Federal agencies can successfully deploy AI-RAN within their environments by following several key principles: 

  1. Establish a cross-functional tiger team. Bring together network engineers, spectrum planners, AI specialists, cybersecurity experts, and acquisition professionals. AI-RAN’s interdisciplinary nature requires this integrated expertise.

  2. Launch pilot programs immediately. Pilots provide safe environments to discover vulnerabilities and failure modes, streamlining preparation for future deployment.

  3. Embrace open, modular architectures. Align with existing Open Radio Access Network (O-RAN) frameworks and open APIs to prevent vendor lock-in while enabling rapid AI model updates as algorithms improve.

  4. Build in security and governance from day one. AI-RAN introduces new attack surfaces through AI models and edge processing. Implement zero trust architectures for RAN elements and establish model risk management procedures.

  5. Shape policy and spectrum strategy. Ensure that mission-critical frequency bands and spectrum-sharing frameworks allow optimization using AI. Shape NTIA and Federal Communications Commission regulatory environments rather than adapting to them.

  6. Plan for sustained operations and talent. AI-RAN requires ML operations capabilities, radio frequency engineers who understand AI, and continuous testing ranges for model updates. Build these capabilities in parallel with technical deployments.

  7. Consider alternative procurement mechanisms. Given AI-RAN’s hybrid nature (integrated hardware, software, and network) and emerging status, tools like other transaction authorities or commercial solutions opening pathways may be more effective for acquiring an initial AI-RAN technology stack.  

Act Early, Lead Boldly

AI-RAN represents a fundamental shift toward intelligent, adaptive infrastructure that optimizes itself and hosts mission-critical AI services at the edge. This dual capability makes it central to 6G architecture and essential for future federal operations.

America has a small window to reassert telecom leadership through investment in open, AI-native architectures. Success requires moving beyond traditional procurement toward active participation in standards and technology development, aggressive pilot programs, and policy alignment.
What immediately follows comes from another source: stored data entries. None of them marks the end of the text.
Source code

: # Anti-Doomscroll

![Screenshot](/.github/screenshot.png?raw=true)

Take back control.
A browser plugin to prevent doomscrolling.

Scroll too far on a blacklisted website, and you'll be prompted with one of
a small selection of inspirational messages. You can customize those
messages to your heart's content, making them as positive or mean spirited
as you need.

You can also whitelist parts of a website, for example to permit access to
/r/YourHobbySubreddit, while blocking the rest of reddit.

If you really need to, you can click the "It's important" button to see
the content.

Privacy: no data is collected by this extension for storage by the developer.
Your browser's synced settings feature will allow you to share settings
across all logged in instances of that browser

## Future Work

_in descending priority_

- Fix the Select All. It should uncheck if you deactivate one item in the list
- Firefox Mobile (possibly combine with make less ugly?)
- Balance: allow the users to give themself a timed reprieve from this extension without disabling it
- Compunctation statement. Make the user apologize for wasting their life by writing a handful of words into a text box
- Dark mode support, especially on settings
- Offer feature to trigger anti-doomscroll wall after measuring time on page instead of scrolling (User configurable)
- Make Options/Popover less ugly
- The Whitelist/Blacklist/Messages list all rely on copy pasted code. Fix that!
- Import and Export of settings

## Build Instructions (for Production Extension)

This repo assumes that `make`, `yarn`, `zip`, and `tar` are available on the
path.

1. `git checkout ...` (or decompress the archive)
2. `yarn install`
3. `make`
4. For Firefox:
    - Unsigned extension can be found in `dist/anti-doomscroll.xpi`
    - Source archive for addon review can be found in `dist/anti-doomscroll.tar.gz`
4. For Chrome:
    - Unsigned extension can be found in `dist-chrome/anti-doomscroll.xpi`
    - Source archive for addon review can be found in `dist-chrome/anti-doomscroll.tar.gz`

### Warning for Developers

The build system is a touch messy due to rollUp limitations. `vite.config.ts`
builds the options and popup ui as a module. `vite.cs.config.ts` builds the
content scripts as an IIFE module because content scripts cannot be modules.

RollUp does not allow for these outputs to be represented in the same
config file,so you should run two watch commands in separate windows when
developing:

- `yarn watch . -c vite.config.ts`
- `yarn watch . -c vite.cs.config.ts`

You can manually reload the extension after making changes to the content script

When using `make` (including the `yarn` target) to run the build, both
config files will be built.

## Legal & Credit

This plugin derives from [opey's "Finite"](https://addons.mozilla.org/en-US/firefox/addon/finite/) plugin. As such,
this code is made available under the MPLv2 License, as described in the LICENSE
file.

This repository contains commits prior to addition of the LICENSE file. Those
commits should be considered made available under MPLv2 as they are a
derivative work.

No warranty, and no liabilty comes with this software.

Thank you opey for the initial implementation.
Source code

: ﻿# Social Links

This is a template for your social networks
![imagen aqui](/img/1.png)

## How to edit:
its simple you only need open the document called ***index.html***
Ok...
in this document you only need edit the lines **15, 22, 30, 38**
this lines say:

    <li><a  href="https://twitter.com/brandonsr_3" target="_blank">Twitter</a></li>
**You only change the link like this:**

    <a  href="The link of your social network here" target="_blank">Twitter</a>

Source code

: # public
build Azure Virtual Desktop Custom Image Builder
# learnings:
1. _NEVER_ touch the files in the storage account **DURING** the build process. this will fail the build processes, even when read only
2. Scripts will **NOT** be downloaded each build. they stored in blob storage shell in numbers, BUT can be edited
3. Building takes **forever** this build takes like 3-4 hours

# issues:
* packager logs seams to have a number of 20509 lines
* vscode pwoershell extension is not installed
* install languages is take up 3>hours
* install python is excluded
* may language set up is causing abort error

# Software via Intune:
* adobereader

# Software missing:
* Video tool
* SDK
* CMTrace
The convergence toward AI-native 6G will continue accelerating with or without U.S. leadership. American agencies and companies can shape this transformation or be forced to adapt to architectures developed elsewhere. With proven deployment experience, strong industry partnerships, and clear mission requirements, federal agencies are positioned to lead this transition with decisive action.

But agencies shouldn’t wait for 6G’s anticipated deployment before acting. Current 5G-Advanced infrastructure provides the foundational compute and edge processing power to implement AI-RAN solutions today. Moving ahead now will enable agencies to gain strategic advantages in network resilience, spectrum efficiency, and operational intelligence while building knowledge to streamline future 6G integration.

The path forward demands immediate steps: select pilot sites, join industry alliances, align spectrum policies, establish governance frameworks, and build talent pipelines necessary to own advanced capabilities. In the race to 6G, intelligence wins. The future will belong to nations that teach their networks to think.